What the task requires
In the data that follows, count the lines where "badge" appears, and write only the number.

----- Data to examine -----

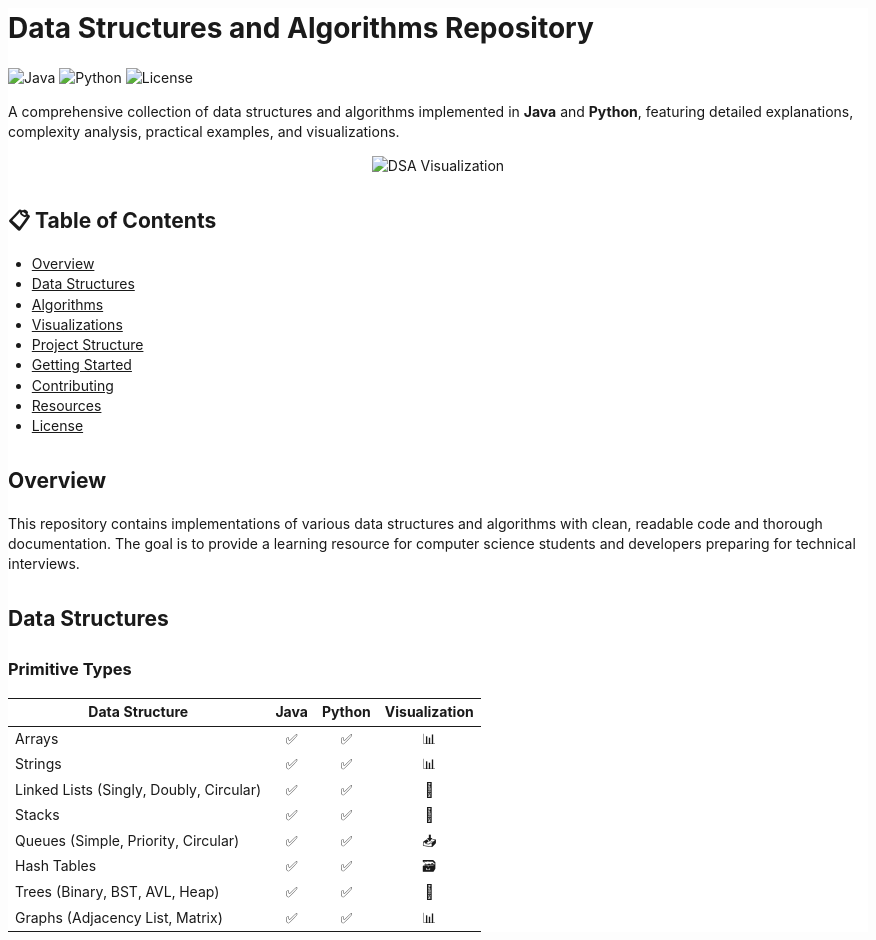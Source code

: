 # Data Structures and Algorithms Repository

![Java](https://img.shields.io/badge/Java-ED8B00?style=for-the-badge&logo=openjdk&logoColor=white)
![Python](https://img.shields.io/badge/Python-3776AB?style=for-the-badge&logo=python&logoColor=white)
![License](https://img.shields.io/badge/License-MIT-green?style=for-the-badge)

A comprehensive collection of data structures and algorithms implemented in **Java** and **Python**, featuring detailed explanations, complexity analysis, practical examples, and visualizations.

<p align="center">
  <img src="https://i.imgur.com/waxVImv.png" alt="DSA Visualization" width="800">
</p>

## 📋 Table of Contents

- [Overview](#overview)
- [Data Structures](#data-structures)
- [Algorithms](#algorithms)
- [Visualizations](#visualizations)
- [Project Structure](#project-structure)
- [Getting Started](#getting-started)
- [Contributing](#contributing)
- [Resources](#resources)
- [License](#license)

## Overview

This repository contains implementations of various data structures and algorithms with clean, readable code and thorough documentation. The goal is to provide a learning resource for computer science students and developers preparing for technical interviews.

## Data Structures

### Primitive Types
| Data Structure | Java | Python | Visualization |
|----------------|:----:|:------:|:------------:|
| Arrays | ✅ | ✅ | 📊 |
| Strings | ✅ | ✅ | 📊 |
| Linked Lists (Singly, Doubly, Circular) | ✅ | ✅ | 🔗 |
| Stacks | ✅ | ✅ | 🥞 |
| Queues (Simple, Priority, Circular) | ✅ | ✅ | 📥 |
| Hash Tables | ✅ | ✅ | 🗃️ |
| Trees (Binary, BST, AVL, Heap) | ✅ | ✅ | 🌳 |
| Graphs (Adjacency List, Matrix) | ✅ | ✅ | 📊 |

-----

Result of the task
3